The kernel value defines the weights by which each pixel gets multiplied and then the average of these pixels is taken.
The difference between various filters in the Kernel values, these kernel values can be generated using different Statical formulas like Gaussian, Median, bilateral etc.
To apply Filters there are 2 methods
- Applying filters with predefined kernels
- Applying filters with user defined kernels
Applying filters with predefined kernels
OpenCV Defines these filters by default
- blur
- gaussianBlur
- MedianBlur
- BoxFilter
- bilateralFilter
Applying filters with user defined kernels
I am finding it hard to explain via words hence check it out with code
/**
* ####################################################################
* Applying your own filter by defining your own kernel
* ####################################################################
*/
// Construct kernel (all entries initialized to 0)
Mat kernel(3,3,CV_32F,cv::Scalar(0));
/**
* Kernel that I have defined is
*
* [ 0, -1, 0 ]
* [-1, 5,-1 ]
* [ 0, -1, 0 ]
*
* Apparently this kernel sharpens the image
*
*/
// assigns kernel values
kernel.at<float>(1,1)= 5.0;
kernel.at<float>(0,1)= -1.0;
kernel.at<float>(2,1)= -1.0;
kernel.at<float>(1,0)= -1.0;
kernel.at<float>(1,2)= -1.0;
//filter the image
filter2D(image,result,image.depth(),kernel);
namedWindow( "Filtered 1", 0 );
/* Show the image */
imshow("Filtered 1", result); // Shows output image on window
Practical uses of Filtering
- Blur the image
- Sharpen the image
- Segmentation
- Filtering Edges
- Skin Detection
- Pre-processing for thresholding
Histogram
A histogram is representation of the frequency of the values of pixels.
Mathematically A histogram is a Table where Entry 0 will contain number of pixels that have 0 value, Entry 1 will contain number of pixels that have 1 value, so on..
Compute Histogram in OpenCV
OpenCV Provides a function to calculate Histogram of any one channel
calcHist(&image, 1, 0, Mat(), hist, 1, &histSize, 0);
Here is the snippet on how to use the function
Mat hist, image;
//Read original image
Mat src = imread("img.jpg");
//Convert color image to gray level image
cvtColor(src, image, CV_RGB2GRAY);
/**
* Calculate the histogram
*/
calcHist(&image, 1, 0, Mat(), hist, 1, &histSize, 0);
To know more, click here.
Equalizing the Histogram
Equalizing means all the table entries of the Histogram must contain equal number of pixels.
Note: Practically this is not possible so practically the hidtogram equalization tries to do equalize the table entries at its best without deforming the image.

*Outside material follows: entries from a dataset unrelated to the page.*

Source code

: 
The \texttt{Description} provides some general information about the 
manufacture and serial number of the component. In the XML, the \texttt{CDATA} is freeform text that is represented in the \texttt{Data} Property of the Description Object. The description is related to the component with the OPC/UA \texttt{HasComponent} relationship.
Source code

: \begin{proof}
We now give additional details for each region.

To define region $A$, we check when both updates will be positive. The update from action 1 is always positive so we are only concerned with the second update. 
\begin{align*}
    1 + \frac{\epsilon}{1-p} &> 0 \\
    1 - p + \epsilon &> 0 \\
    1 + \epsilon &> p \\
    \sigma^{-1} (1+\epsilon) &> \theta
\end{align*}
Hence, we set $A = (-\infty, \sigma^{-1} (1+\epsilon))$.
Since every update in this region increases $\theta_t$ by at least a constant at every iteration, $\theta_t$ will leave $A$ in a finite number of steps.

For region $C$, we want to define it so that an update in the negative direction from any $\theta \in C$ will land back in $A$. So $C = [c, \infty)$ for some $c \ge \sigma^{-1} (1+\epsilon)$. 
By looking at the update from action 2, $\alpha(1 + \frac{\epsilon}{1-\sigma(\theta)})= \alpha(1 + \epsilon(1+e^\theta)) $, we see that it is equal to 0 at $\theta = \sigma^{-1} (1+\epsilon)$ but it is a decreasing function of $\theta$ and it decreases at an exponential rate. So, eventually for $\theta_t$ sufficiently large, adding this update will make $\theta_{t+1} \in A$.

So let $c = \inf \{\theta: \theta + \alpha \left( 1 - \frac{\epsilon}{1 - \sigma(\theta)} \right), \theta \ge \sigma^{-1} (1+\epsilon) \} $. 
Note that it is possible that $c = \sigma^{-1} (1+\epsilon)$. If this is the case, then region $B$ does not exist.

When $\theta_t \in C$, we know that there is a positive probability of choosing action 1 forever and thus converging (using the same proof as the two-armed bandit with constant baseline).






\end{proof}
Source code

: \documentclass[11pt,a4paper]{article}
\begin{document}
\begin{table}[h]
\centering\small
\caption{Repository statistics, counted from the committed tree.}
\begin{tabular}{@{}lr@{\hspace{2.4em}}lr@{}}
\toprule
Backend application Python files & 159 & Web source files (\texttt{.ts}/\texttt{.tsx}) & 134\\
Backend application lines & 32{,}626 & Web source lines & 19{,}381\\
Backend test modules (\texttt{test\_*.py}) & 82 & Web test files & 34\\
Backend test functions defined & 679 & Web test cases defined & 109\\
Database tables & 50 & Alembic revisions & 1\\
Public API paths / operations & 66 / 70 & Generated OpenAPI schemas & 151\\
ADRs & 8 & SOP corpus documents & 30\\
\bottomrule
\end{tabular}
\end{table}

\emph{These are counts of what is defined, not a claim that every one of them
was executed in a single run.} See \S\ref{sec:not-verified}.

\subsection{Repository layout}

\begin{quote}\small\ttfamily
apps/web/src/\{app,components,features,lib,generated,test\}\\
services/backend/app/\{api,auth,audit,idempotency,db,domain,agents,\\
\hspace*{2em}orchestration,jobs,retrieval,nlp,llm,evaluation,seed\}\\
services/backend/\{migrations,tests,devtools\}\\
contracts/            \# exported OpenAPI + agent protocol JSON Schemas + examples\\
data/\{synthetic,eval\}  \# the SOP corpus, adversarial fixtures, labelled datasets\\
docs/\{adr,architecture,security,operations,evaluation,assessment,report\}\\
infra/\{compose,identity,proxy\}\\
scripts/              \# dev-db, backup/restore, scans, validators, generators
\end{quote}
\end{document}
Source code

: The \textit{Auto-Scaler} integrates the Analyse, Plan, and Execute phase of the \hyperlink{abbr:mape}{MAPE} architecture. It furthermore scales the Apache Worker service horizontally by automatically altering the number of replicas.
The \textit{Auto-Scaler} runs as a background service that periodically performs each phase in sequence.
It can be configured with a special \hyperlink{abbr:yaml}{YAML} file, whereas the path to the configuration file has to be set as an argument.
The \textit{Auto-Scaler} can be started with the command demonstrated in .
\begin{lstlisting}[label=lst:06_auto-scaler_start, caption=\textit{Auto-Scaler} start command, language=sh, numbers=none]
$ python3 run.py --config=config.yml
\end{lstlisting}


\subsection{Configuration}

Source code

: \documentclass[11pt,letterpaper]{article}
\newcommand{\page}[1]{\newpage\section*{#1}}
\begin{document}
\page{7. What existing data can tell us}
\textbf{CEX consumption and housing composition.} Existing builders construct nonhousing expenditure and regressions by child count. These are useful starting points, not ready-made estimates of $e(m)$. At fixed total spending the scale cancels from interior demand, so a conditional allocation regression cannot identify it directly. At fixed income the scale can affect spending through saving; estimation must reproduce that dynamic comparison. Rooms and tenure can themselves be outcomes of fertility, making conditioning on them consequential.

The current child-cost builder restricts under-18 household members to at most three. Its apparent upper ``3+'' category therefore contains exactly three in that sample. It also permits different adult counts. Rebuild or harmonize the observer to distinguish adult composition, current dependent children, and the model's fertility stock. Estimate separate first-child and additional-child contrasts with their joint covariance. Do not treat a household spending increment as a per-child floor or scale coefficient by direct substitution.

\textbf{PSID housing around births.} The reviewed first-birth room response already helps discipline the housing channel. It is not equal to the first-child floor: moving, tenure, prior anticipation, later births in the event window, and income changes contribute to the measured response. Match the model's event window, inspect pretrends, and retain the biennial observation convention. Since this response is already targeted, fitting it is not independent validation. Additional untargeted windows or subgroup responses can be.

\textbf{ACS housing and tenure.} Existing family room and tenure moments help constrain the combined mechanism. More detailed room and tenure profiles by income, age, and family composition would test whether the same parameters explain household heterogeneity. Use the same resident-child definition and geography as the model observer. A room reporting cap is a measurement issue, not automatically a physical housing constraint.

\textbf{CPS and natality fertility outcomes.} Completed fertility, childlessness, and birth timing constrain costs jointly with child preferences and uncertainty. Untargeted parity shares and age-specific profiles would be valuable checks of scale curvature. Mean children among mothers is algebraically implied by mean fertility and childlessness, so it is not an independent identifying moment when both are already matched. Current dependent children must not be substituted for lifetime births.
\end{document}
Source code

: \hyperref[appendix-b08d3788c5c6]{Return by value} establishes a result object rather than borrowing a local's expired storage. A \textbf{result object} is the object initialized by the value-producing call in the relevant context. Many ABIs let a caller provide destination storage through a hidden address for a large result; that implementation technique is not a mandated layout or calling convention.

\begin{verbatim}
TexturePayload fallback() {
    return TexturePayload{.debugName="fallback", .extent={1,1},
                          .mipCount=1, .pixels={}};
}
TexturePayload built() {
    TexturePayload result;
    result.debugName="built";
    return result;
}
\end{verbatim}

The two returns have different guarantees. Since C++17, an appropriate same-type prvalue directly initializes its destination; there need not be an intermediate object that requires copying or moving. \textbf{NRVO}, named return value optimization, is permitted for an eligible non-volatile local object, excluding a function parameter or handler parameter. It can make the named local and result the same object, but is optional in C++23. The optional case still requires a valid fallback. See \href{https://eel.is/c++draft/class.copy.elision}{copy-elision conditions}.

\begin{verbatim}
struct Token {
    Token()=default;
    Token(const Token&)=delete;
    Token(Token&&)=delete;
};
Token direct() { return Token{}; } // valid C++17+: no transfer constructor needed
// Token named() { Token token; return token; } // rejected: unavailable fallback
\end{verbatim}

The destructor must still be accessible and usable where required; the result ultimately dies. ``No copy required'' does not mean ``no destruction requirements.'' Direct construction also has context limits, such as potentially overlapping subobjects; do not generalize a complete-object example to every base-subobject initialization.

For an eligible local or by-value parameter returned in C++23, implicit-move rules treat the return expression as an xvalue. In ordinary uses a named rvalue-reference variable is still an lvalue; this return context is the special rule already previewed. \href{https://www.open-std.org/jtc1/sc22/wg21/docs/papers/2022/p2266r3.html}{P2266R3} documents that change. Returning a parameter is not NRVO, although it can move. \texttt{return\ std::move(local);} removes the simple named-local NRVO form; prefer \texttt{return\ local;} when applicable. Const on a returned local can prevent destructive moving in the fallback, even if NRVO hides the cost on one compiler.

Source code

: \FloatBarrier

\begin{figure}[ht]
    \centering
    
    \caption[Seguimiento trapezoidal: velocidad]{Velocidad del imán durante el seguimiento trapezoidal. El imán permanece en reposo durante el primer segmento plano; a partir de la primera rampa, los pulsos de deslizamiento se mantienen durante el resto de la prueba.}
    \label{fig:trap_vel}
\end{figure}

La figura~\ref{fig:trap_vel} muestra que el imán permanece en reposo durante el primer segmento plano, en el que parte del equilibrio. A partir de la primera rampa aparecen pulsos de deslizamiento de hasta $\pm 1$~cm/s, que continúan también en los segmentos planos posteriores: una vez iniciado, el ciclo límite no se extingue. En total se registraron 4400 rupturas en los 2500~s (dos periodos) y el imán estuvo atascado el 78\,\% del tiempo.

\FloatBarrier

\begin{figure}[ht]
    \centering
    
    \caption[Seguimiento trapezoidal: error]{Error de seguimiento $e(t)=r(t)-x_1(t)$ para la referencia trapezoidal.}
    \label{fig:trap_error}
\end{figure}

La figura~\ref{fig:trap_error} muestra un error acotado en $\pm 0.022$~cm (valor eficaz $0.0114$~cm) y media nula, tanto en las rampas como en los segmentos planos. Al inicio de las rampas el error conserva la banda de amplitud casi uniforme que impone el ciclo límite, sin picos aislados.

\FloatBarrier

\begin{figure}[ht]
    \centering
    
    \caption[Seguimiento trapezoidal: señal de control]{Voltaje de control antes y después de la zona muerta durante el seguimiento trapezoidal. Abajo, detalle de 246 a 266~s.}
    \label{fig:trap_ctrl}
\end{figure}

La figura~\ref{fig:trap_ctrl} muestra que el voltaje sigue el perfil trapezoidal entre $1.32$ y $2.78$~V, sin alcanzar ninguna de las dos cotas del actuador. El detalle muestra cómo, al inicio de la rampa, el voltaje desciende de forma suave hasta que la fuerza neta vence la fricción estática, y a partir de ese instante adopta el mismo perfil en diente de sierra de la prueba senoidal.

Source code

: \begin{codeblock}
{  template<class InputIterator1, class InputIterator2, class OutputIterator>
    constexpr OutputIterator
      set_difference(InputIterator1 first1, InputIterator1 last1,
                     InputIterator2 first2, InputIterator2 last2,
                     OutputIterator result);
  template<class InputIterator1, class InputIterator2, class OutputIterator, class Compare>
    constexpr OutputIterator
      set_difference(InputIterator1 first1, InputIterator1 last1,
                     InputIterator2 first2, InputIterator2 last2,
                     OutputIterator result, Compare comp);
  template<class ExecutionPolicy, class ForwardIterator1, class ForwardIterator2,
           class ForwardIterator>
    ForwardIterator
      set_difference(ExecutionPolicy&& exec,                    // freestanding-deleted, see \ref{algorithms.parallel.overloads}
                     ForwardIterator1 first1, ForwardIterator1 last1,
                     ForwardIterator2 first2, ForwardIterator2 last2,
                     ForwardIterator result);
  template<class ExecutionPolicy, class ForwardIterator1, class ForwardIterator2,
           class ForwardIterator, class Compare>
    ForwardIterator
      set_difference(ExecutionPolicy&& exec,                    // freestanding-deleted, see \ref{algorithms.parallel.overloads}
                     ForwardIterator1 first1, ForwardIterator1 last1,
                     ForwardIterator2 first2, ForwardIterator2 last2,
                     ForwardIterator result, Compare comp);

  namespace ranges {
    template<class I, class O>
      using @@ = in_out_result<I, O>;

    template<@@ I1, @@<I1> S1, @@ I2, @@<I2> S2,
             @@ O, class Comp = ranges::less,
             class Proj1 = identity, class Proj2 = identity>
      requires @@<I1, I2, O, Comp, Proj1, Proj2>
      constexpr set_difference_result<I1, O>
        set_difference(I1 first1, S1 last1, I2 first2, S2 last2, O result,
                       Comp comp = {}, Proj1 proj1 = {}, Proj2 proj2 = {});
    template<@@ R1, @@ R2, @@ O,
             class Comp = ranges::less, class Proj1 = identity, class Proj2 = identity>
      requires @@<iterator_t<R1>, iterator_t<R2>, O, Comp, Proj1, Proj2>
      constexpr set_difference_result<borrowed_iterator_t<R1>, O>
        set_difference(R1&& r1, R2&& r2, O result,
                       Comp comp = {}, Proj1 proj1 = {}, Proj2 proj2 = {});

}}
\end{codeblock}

OpenCV provides ready functions for to use
// Equalize the histogram
equalizeHist( image, result );
For Example :
Mat hist, image, result;
//Read original image
Mat src = imread("img.jpg");
//Convert color image to gray level image
cvtColor(src, image, CV_RGB2GRAY);
// Equalize the histogram
equalizeHist( image, result );
To know more, click here.
Practical uses of Histogram equalization
- Enhance the image
- Adjust Brightness and Contrast
- Pre-process the image for edge detection
Contours
Contours define the boundary of a shapes
Detecting Contours
Contours can be detected using these methods
- Canny edge detectors
- Hough lines
- Hough circles
- Line Segment Detector
Canny Edge Detector
Canny algorithm uses hysteresis thresholding At its core it uses Sobel filters
This is how I understand what Canny does
Canny actually applies Sobel filter for the low threshold
Since the threshold is low, edges + some other noise will remain in the image after the filter.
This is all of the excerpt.